Despite the widely different national contexts, we can see these as versions of the same ideological strategy. This strategy first elides the distinctions between movements which may, without stretching the language unduly, be called ‘terrorist’ – ISIS or al-Qa’eda – and groups which are wholly different in strategy, methods, and ideology. It thus lumps all ‘Islamists’ together, or severely blurs the distinctions between the different types in the very wide range that makes up the spectrum of political Islam. This strategy then does its best to throw the pall of suspicion, further, over other oppositional forces: depending on the context, this could mean all Muslims, all Kurds, all leftists, or practically anybody else who represents a real or imagined threat or nuisance to power. All of these may be suspected, if not of being actual terrorists, then of being ‘soft’ on terrorism. They are suspect. They are a danger to the state. Invoking the Islamist ‘threat’ thus serves, to different degrees in different countries, to shift the rules of the political game, away from democratic methods and liberal freedoms, towards authoritarianism, witch-hunting, and, as we approach the extreme end of the scale, judicial and military murder.

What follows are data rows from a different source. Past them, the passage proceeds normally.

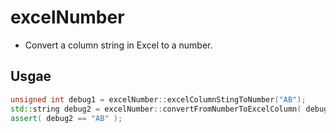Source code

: # excelNumber

- Convert a column string in Excel to a number.

## Usgae 

```cpp
unsigned int debug1 = excelNumber::excelColumnStingToNumber("AB");
std::string debug2 = excelNumber::convertFromNumberToExcelColumn( debug1 );
assert( debug2 == "AB" );
```

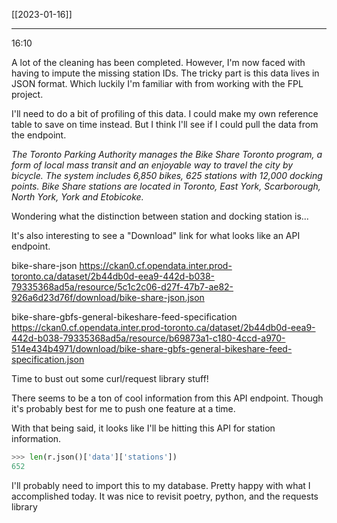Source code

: [[2023-01-16]]

---
16:10

A lot of the cleaning has been completed. However, I'm now faced with having to impute the missing station IDs. The tricky part is this data lives in JSON format. Which luckily I'm familiar with from working with the FPL project. 

I'll need to do a bit of profiling of this data. I could make my own reference table to save on time instead. But I think I'll see if I could pull the data from the endpoint.

*The Toronto Parking Authority manages the Bike Share Toronto program, a form of local mass transit and an enjoyable way to travel the city by bicycle. The system includes 6,850 bikes, 625 stations with 12,000 docking points. Bike Share stations are located in Toronto, East York, Scarborough, North York, York and Etobicoke.*

Wondering what the distinction between station and docking station is...

It's also interesting to see a "Download" link for what looks like an API endpoint.

bike-share-json
https://ckan0.cf.opendata.inter.prod-toronto.ca/dataset/2b44db0d-eea9-442d-b038-79335368ad5a/resource/5c1c2c06-d27f-47b7-ae82-926a6d23d76f/download/bike-share-json.json

bike-share-gbfs-general-bikeshare-feed-specification
https://ckan0.cf.opendata.inter.prod-toronto.ca/dataset/2b44db0d-eea9-442d-b038-79335368ad5a/resource/b69873a1-c180-4ccd-a970-514e434b4971/download/bike-share-gbfs-general-bikeshare-feed-specification.json

Time to bust out some curl/request library stuff!

There seems to be a ton of cool information from this API endpoint. Though it's probably best for me to push one feature at a time. 

With that being said, it looks like I'll be hitting this API for station information.

``` python
>>> len(r.json()['data']['stations'])
652
```

I'll probably need to import this to my database.
Pretty happy with what I accomplished today. 
It was nice to revisit poetry, python, and the requests library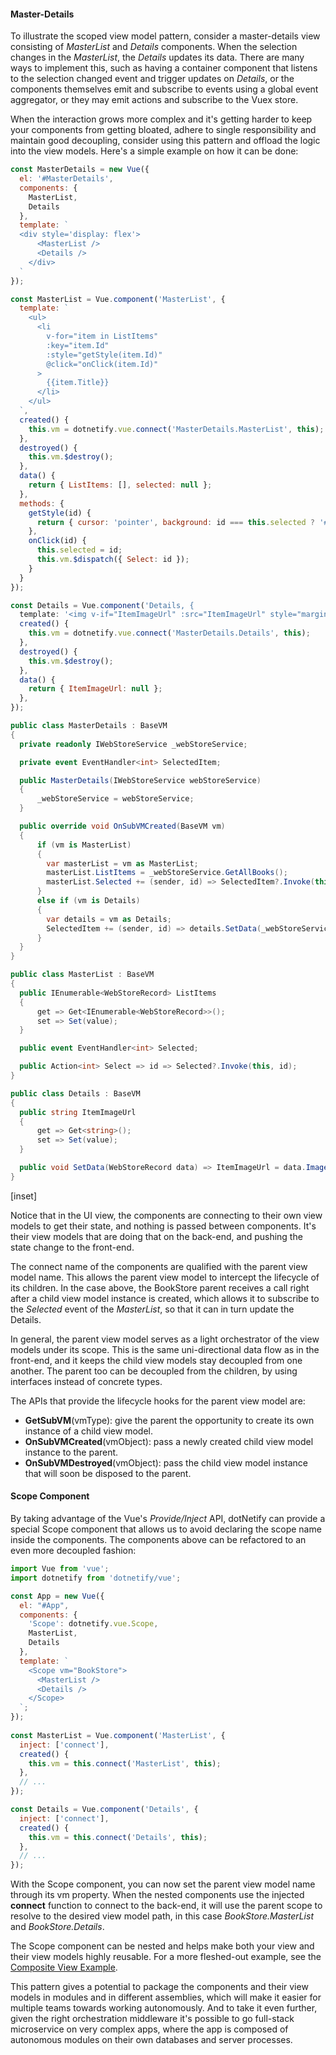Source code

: #### Master-Details

To illustrate the scoped view model pattern, consider a master-details view consisting of _MasterList_ and _Details_ components. When the selection changes in the _MasterList_, the _Details_ updates its data. There are many ways to implement this, such as having a container component that listens to the selection changed event and trigger updates on _Details_, or the components themselves emit and subscribe to events using a global event aggregator, or they may emit actions and subscribe to the Vuex store.

When the interaction grows more complex and it's getting harder to keep your components from getting bloated, adhere to single responsibility and maintain good decoupling, consider using this pattern and offload the logic into the view models. Here's a simple example on how it can be done:

```jsx
const MasterDetails = new Vue({
  el: '#MasterDetails',
  components: {
    MasterList,
    Details
  },
  template: `
  <div style='display: flex'>
      <MasterList />
      <Details />
    </div>
  `
});

const MasterList = Vue.component('MasterList', {
  template: `
    <ul>
      <li 
        v-for="item in ListItems" 
        :key="item.Id" 
        :style="getStyle(item.Id)" 
        @click="onClick(item.Id)"
      >
        {{item.Title}}
      </li>  
    </ul>
  `,
  created() {
    this.vm = dotnetify.vue.connect('MasterDetails.MasterList', this);
  },
  destroyed() {
    this.vm.$destroy();
  },
  data() {
    return { ListItems: [], selected: null };
  },
  methods: {
    getStyle(id) {
      return { cursor: 'pointer', background: id === this.selected ? '#eee' : 'none' };
    },
    onClick(id) {
      this.selected = id;
      this.vm.$dispatch({ Select: id });
    }
  }
});

const Details = Vue.component('Details, {
  template: '<img v-if="ItemImageUrl" :src="ItemImageUrl" style="margin: 0 1rem" />',
  created() {
    this.vm = dotnetify.vue.connect('MasterDetails.Details', this);
  },
  destroyed() {
    this.vm.$destroy();
  },
  data() {
    return { ItemImageUrl: null };
  },  
});
```

```csharp
public class MasterDetails : BaseVM
{
  private readonly IWebStoreService _webStoreService;

  private event EventHandler<int> SelectedItem;

  public MasterDetails(IWebStoreService webStoreService)
  {
      _webStoreService = webStoreService;
  }

  public override void OnSubVMCreated(BaseVM vm)
  {
      if (vm is MasterList)
      {
        var masterList = vm as MasterList;
        masterList.ListItems = _webStoreService.GetAllBooks();
        masterList.Selected += (sender, id) => SelectedItem?.Invoke(this, id);
      }
      else if (vm is Details)
      {
        var details = vm as Details;
        SelectedItem += (sender, id) => details.SetData(_webStoreService.GetBookById(id));
      }
  }
}

public class MasterList : BaseVM
{
  public IEnumerable<WebStoreRecord> ListItems
  {
      get => Get<IEnumerable<WebStoreRecord>>();
      set => Set(value);
  }

  public event EventHandler<int> Selected;

  public Action<int> Select => id => Selected?.Invoke(this, id);
}

public class Details : BaseVM
{
  public string ItemImageUrl
  {
      get => Get<string>();
      set => Set(value);
  }

  public void SetData(WebStoreRecord data) => ItemImageUrl = data.ImageUrl;
}
```

[inset]

Notice that in the UI view, the components are connecting to their own view models to get their state, and nothing is passed between components. It's their view models that are doing that on the back-end, and pushing the state change to the front-end.

The connect name of the components are qualified with the parent view model name. This allows the parent view model to intercept the lifecycle of its children. In the case above, the BookStore parent receives a call right after a child view model instance is created, which allows it to subscribe to the _Selected_ event of the _MasterList_, so that it can in turn update the Details.

In general, the parent view model serves as a light orchestrator of the view models under its scope. This is the same uni-directional data flow as in the front-end, and it keeps the child view models stay decoupled from one another. The parent too can be decoupled from the children, by using interfaces instead of concrete types.

The APIs that provide the lifecycle hooks for the parent view model are:

- __GetSubVM__(vmType): give the parent the opportunity to create its own instance of a child view model.
- __OnSubVMCreated__(vmObject): pass a newly created child view model instance to the parent.
- __OnSubVMDestroyed__(vmObject): pass the child view model instance that will soon be disposed to the parent.

#### Scope Component

By taking advantage of the Vue's _Provide/Inject_ API, dotNetify can provide a special Scope component that allows us to avoid declaring the scope name inside the components. The components above can be refactored to an even more decoupled fashion:

```jsx
import Vue from 'vue';
import dotnetify from 'dotnetify/vue';

const App = new Vue({
  el: "#App",
  components: {
    'Scope': dotnetify.vue.Scope,
    MasterList,
    Details
  },
  template: `
    <Scope vm="BookStore">
      <MasterList />
      <Details />
    </Scope>  
  `;  
});
 
const MasterList = Vue.component('MasterList', {
  inject: ['connect'],
  created() {
    this.vm = this.connect('MasterList', this);
  },
  // ...
});

const Details = Vue.component('Details', {
  inject: ['connect'],
  created() {
    this.vm = this.connect('Details', this);
  },
  // ...
});
```

With the Scope component, you can now set the parent view model name through its vm property. When the nested components use the injected __connect__ function to connect to the back-end, it will use the parent scope to resolve to the desired view model path, in this case _BookStore.MasterList_ and _BookStore.Details_.

The Scope component can be nested and helps make both your view and their view models highly reusable. For a more fleshed-out example, see the [Composite View Example](/core/examples/compositeview).

This pattern gives a potential to package the components and their view models in modules and in different assemblies, which will make it easier for multiple teams towards working autonomously. And to take it even further, given the right orchestration middleware it's possible to go full-stack microservice on very complex apps, where the app is composed of autonomous modules on their own databases and server processes.
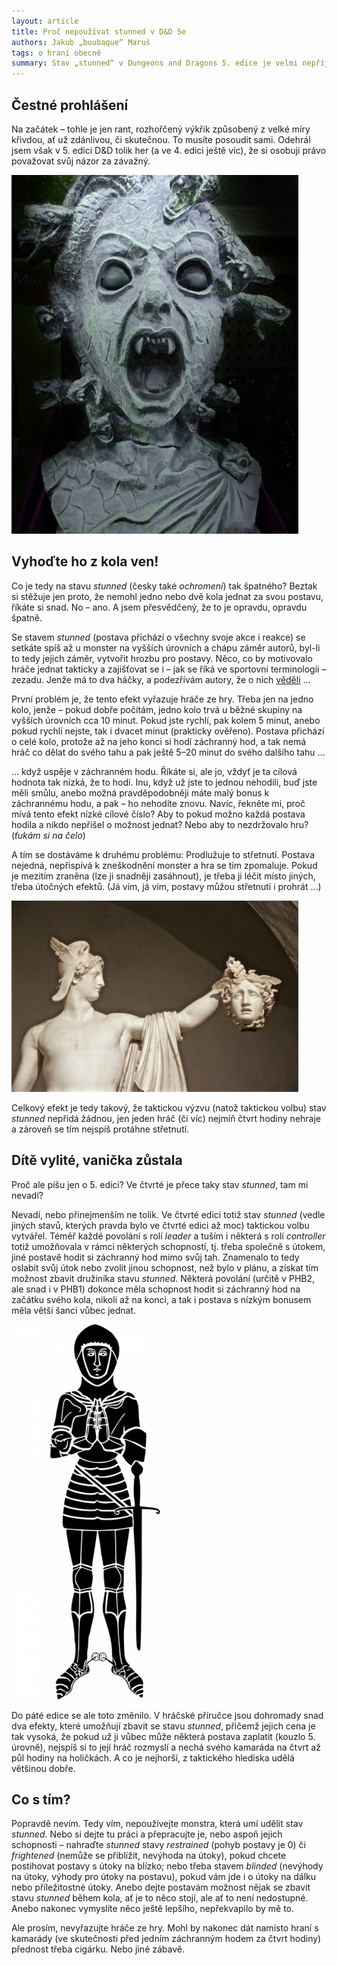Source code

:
```yaml
---
layout: article
title: Proč nepoužívat stunned v D&D 5e
authors: Jakub „boubaque“ Maruš
tags: o hraní obecně
summary: Stav „stunned“ v Dungeons and Dragons 5. edice je velmi nepříjemný. A byl to snad i záměr autorů. Jenže je tolik nepříjemný, že byste ho neměli používat vůbec. V páté edici. Ve čtvrté je to v pohodě.
---
```


## Čestné prohlášení

Na začátek – tohle je jen rant, rozhořčený výkřik způsobený z velké míry křivdou, ať už zdánlivou, či skutečnou. To musíte posoudit sami. Odehrál jsem však v 5. edici D&D tolik her (a ve 4. edici ještě víc), že si osobuji právo považovat svůj názor za závažný.

![](medusa-499204-960-720-opt.jpg)

## Vyhoďte ho z kola ven!

Co je tedy na stavu _stunned_ (česky také _ochromení_) tak špatného? Beztak si stěžuje jen proto, že nemohl jedno nebo dvě kola jednat za svou postavu, říkáte si snad. No – ano. A jsem přesvědčený, že to je opravdu, opravdu špatně.

Se stavem _stunned_ (postava přichází o všechny svoje akce i reakce) se setkáte spíš až u monster na vyšších úrovních a chápu záměr autorů, byl-li to tedy jejich záměr, vytvořit hrozbu pro postavy. Něco, co by motivovalo hráče jednat takticky a zajišťovat se i – jak se říká ve sportovní terminologii – zezadu. Jenže má to dva háčky, a podezřívám autory, že o nich [věděli](http://www.d20.cz/clanky/produkty/4823.html) …

První problém je, že tento efekt vyřazuje hráče ze hry. Třeba jen na jedno kolo, jenže – pokud dobře počítám, jedno kolo trvá u běžné skupiny na vyšších úrovních cca 10 minut. Pokud jste rychlí, pak kolem 5 minut, anebo pokud rychlí nejste, tak i dvacet minut (prakticky ověřeno). Postava přichází o celé kolo, protože až na jeho konci si hodí záchranný hod, a tak nemá hráč co dělat do svého tahu a pak ještě 5–20 minut do svého dalšího tahu …

… když uspěje v záchranném hodu. Říkáte si, ale jo, vždyť je ta cílová hodnota tak nízká, že to hodí. Inu, když už jste to jednou nehodili, buď jste měli smůlu, anebo možná pravděpodobněji máte malý bonus k záchrannému hodu, a pak – ho nehodíte znovu. Navíc, řekněte mi, proč mívá tento efekt nízké cílové číslo? Aby to pokud možno každá postava hodila a nikdo nepřišel o možnost jednat? Nebo aby to nezdržovalo hru? (_ťukám si na čelo_)

A tím se dostáváme k druhému problému: Prodlužuje to střetnutí. Postava nejedná, nepřispívá k zneškodnění monster a hra se tím zpomaluje. Pokud je mezitím zraněna (lze ji snadněji zasáhnout), je třeba ji léčit místo jiných, třeba útočných efektů. (Já vím, já vím, postavy můžou střetnutí i prohrát …)

![](medusa-1366362-960-720-opt.jpg)

Celkový efekt je tedy takový, že taktickou výzvu (natož taktickou volbu) stav _stunned_ nepřidá žádnou, jen jeden hráč (či víc) nejmíň čtvrt hodiny nehraje a zároveň se tím nejspíš protáhne střetnutí.

## Dítě vylité, vanička zůstala

Proč ale píšu jen o 5. edici? Ve čtvrté je přece taky stav _stunned_, tam mi nevadí?

Nevadí, nebo přinejmenším ne tolik. Ve čtvrté edici totiž stav _stunned_ (vedle jiných stavů, kterých pravda bylo ve čtvrté edici až moc) taktickou volbu vytvářel. Téměř každé povolání s rolí _leader_ a tuším i některá s rolí _controller_ totiž umožňovala v rámci některých schopností, tj. třeba společně s útokem, jiné postavě hodit si záchranný hod mimo svůj tah. Znamenalo to tedy oslabit svůj útok nebo zvolit jinou schopnost, než bylo v plánu, a získat tím možnost zbavit družiníka stavu _stunned_. Některá povolání (určitě v PHB2, ale snad i v PHB1) dokonce měla schopnost hodit si záchranný hod na začátku svého kola, nikoli až na konci, a tak i postava s nízkým bonusem měla větší šanci vůbec jednat.

![](armor-1298727-960-720-opt.jpg)

Do páté edice se ale toto změnilo. V hráčské příručce jsou dohromady snad dva efekty, které umožňují zbavit se stavu _stunned_, přičemž jejich cena je tak vysoká, že pokud už ji vůbec může některá postava zaplatit (kouzlo 5. úrovně), nejspíš si to její hráč rozmyslí a nechá svého kamaráda na čtvrt až půl hodiny na holičkách. A co je nejhorší, z taktického hlediska udělá většinou dobře.

## Co s tím?

Popravdě nevím. Tedy vím, nepoužívejte monstra, která umí udělit stav _stunned_. Nebo si dejte tu práci a přepracujte je, nebo aspoň jejich schopnosti – nahraďte _stunned_ stavy _restrained_ (pohyb postavy je 0) či _frightened_ (nemůže se přiblížit, nevýhoda na útoky), pokud chcete postihovat postavy s útoky na blízko; nebo třeba stavem _blinded_ (nevýhody na útoky, výhody pro útoky na postavu), pokud vám jde i o útoky na dálku nebo příležitostné útoky. Anebo dejte postavám možnost nějak se zbavit stavu _stunned_ během kola, ať je to něco stojí, ale ať to není nedostupné. Anebo nakonec vymyslíte něco ještě lepšího, nepřekvapilo by mě to.

Ale prosím, nevyřazujte hráče ze hry. Mohl by nakonec dát namísto hraní s kamarády (ve skutečnosti před jedním záchranným hodem za čtvrt hodiny) přednost třeba cigárku. Nebo jiné zábavě.
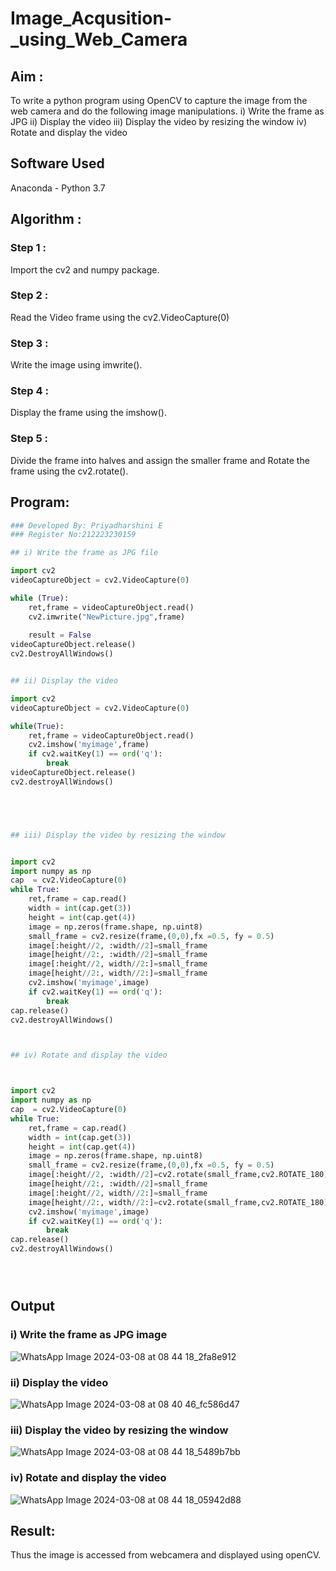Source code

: # Image_Acqusition-_using_Web_Camera
## Aim :
 
To write a python program using OpenCV to capture the image from the web camera and do the following image manipulations.
i) Write the frame as JPG 
ii) Display the video 
iii) Display the video by resizing the window
iv) Rotate and display the video

## Software Used
Anaconda - Python 3.7
## Algorithm :
### Step 1 :

Import the cv2 and numpy package.
<br>
### Step 2 :
Read the Video frame using the cv2.VideoCapture(0)
<br>

### Step 3 :
Write the image using imwrite().
<br>

### Step 4 :
Display the frame using the imshow().
<br>

### Step 5 :
Divide the frame into halves and assign the smaller frame and Rotate the frame using the cv2.rotate().
<br>

## Program:
``` Python
### Developed By: Priyadharshini E
### Register No:212223230159

## i) Write the frame as JPG file

import cv2
videoCaptureObject = cv2.VideoCapture(0)

while (True):
    ret,frame = videoCaptureObject.read()
    cv2.imwrite("NewPicture.jpg",frame)
    
    result = False
videoCaptureObject.release()
cv2.DestroyAllWindows()


## ii) Display the video

import cv2
videoCaptureObject = cv2.VideoCapture(0)

while(True):
    ret,frame = videoCaptureObject.read()
    cv2.imshow('myimage',frame)
    if cv2.waitKey(1) == ord('q'):
        break
videoCaptureObject.release()
cv2.destroyAllWindows()





## iii) Display the video by resizing the window


import cv2
import numpy as np
cap  = cv2.VideoCapture(0)
while True:
    ret,frame = cap.read()
    width = int(cap.get(3))
    height = int(cap.get(4))
    image = np.zeros(frame.shape, np.uint8)
    small_frame = cv2.resize(frame,(0,0),fx =0.5, fy = 0.5)
    image[:height//2, :width//2]=small_frame
    image[height//2:, :width//2]=small_frame
    image[:height//2, width//2:]=small_frame
    image[height//2:, width//2:]=small_frame
    cv2.imshow('myimage',image)
    if cv2.waitKey(1) == ord('q'):
        break
cap.release()
cv2.destroyAllWindows()



## iv) Rotate and display the video



import cv2
import numpy as np
cap  = cv2.VideoCapture(0)
while True:
    ret,frame = cap.read()
    width = int(cap.get(3))
    height = int(cap.get(4))
    image = np.zeros(frame.shape, np.uint8)
    small_frame = cv2.resize(frame,(0,0),fx =0.5, fy = 0.5)
    image[:height//2, :width//2]=cv2.rotate(small_frame,cv2.ROTATE_180)
    image[height//2:, :width//2]=small_frame
    image[:height//2, width//2:]=small_frame
    image[height//2:, width//2:]=cv2.rotate(small_frame,cv2.ROTATE_180)
    cv2.imshow('myimage',image)
    if cv2.waitKey(1) == ord('q'):
        break
cap.release()
cv2.destroyAllWindows()





```
## Output

### i) Write the frame as JPG image



![WhatsApp Image 2024-03-08 at 08 44 18_2fa8e912](https://github.com/VarshaAjith1110/Image_Acqusition-_using_Web_Camera/assets/94222288/e2ab2692-6393-4928-9d0a-5850fd650408)



### ii) Display the video
![WhatsApp Image 2024-03-08 at 08 40 46_fc586d47](https://github.com/VarshaAjith1110/Image_Acqusition-_using_Web_Camera/assets/94222288/d2fe9987-b537-49e2-85bd-ddf7dc93473a)




### iii) Display the video by resizing the window

![WhatsApp Image 2024-03-08 at 08 44 18_5489b7bb](https://github.com/VarshaAjith1110/Image_Acqusition-_using_Web_Camera/assets/94222288/b5c3e782-53b0-47b9-8c0f-afbe63798d61)







### iv) Rotate and display the video

![WhatsApp Image 2024-03-08 at 08 44 18_05942d88](https://github.com/VarshaAjith1110/Image_Acqusition-_using_Web_Camera/assets/94222288/a2e91475-e1df-4c71-8b08-708de719b888)





## Result:
Thus the image is accessed from webcamera and displayed using openCV.

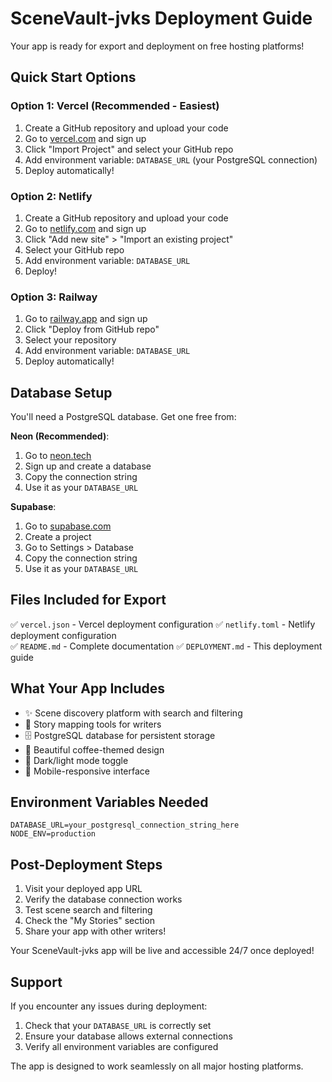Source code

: # SceneVault-jvks Deployment Guide

Your app is ready for export and deployment on free hosting platforms!

## Quick Start Options

### Option 1: Vercel (Recommended - Easiest)
1. Create a GitHub repository and upload your code
2. Go to [vercel.com](https://vercel.com) and sign up
3. Click "Import Project" and select your GitHub repo
4. Add environment variable: `DATABASE_URL` (your PostgreSQL connection)
5. Deploy automatically!

### Option 2: Netlify
1. Create a GitHub repository and upload your code  
2. Go to [netlify.com](https://netlify.com) and sign up
3. Click "Add new site" > "Import an existing project"
4. Select your GitHub repo
5. Add environment variable: `DATABASE_URL`
6. Deploy!

### Option 3: Railway
1. Go to [railway.app](https://railway.app) and sign up
2. Click "Deploy from GitHub repo"
3. Select your repository
4. Add environment variable: `DATABASE_URL`
5. Deploy automatically!

## Database Setup

You'll need a PostgreSQL database. Get one free from:

**Neon (Recommended)**:
1. Go to [neon.tech](https://neon.tech)
2. Sign up and create a database
3. Copy the connection string
4. Use it as your `DATABASE_URL`

**Supabase**:
1. Go to [supabase.com](https://supabase.com)
2. Create a project
3. Go to Settings > Database
4. Copy the connection string
5. Use it as your `DATABASE_URL`

## Files Included for Export

✅ `vercel.json` - Vercel deployment configuration
✅ `netlify.toml` - Netlify deployment configuration  
✅ `README.md` - Complete documentation
✅ `DEPLOYMENT.md` - This deployment guide

## What Your App Includes

- ✨ Scene discovery platform with search and filtering
- 📖 Story mapping tools for writers
- 🗄️ PostgreSQL database for persistent storage
- 🎨 Beautiful coffee-themed design
- 🌙 Dark/light mode toggle
- 📱 Mobile-responsive interface

## Environment Variables Needed

```
DATABASE_URL=your_postgresql_connection_string_here
NODE_ENV=production
```

## Post-Deployment Steps

1. Visit your deployed app URL
2. Verify the database connection works
3. Test scene search and filtering
4. Check the "My Stories" section
5. Share your app with other writers!

Your SceneVault-jvks app will be live and accessible 24/7 once deployed!

## Support

If you encounter any issues during deployment:
1. Check that your `DATABASE_URL` is correctly set
2. Ensure your database allows external connections
3. Verify all environment variables are configured

The app is designed to work seamlessly on all major hosting platforms.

The accusation of Islamist terrorism is today the major single pretext used by governments that seek to reinforce authoritarian controls, or to whip up chauvinism – as it was once the threat of communism, and before that of anarchism and of Jacobinism. The different cases outlined above are part of a common and mutually reinforcing discourse from the Middle East to western Europe and North America to India. The louder Tony Blair or Boris Johnson talk about the Islamist threat, the easier it is for Erdogan (still often referred to as a ‘moderate Islamist’ himself) to justify his crackdown on Kurds and leftists. The more delirium the British tabloids can create around the latest terrorist outrage, the easier it becomes to justify the astonishing outbreak of judicial murder now being threatened in Egypt, or David Cameron’s attempt to return to ‘business as usual’ with Sisi. This is not to claim that ISIS, in its acts or its principles, is not a thoroughly unpleasant organisation. But it is to point out, firstly, that the major danger in all the countries exposed to the threat of ISIS is still repression at the hands of the state; and, secondly, that terrorist groups and authoritarian regimes, vivid atrocities and sensationalist media feed off each other. An escalation from one justifies an escalation from the other, as both tenderly nurse what Adam Curtis once called, in 2004, the ‘power of nightmares’.

We can see this as one more expression of the deep ideological structure of ‘Project Fear’ – a term that is beginning to be applied in a more general sense than its original reference to the Scottish ‘No’ campaign. This wider Project Fear acts, not just to hold people back from a specific political change by specific fears or doubts, but to generate a general fear of change, bound up with a profound pessimism about humanity in general. If people, left to themselves, are wicked and violent then the firm methods of state and social repression are justified. Any attempt at radical change will run ashore on the rocks of a fallen human nature, and will only end by making matters worse: not this or that change, but change as such becomes an object of fear. We are encouraged to feel a wicked, violent world, of narrow self-interest and senseless atrocities (such as is currently provided by capitalism) is all humans are fit for. Today, the spectacle of terrorism and the atmosphere of ‘existential threat’ taps into this theme – a theme as old, at least, as Edmund Burke’s reaction to the French Revolution – like nothing else. The dissemination of despair is not the least formidable of the defences of the social order.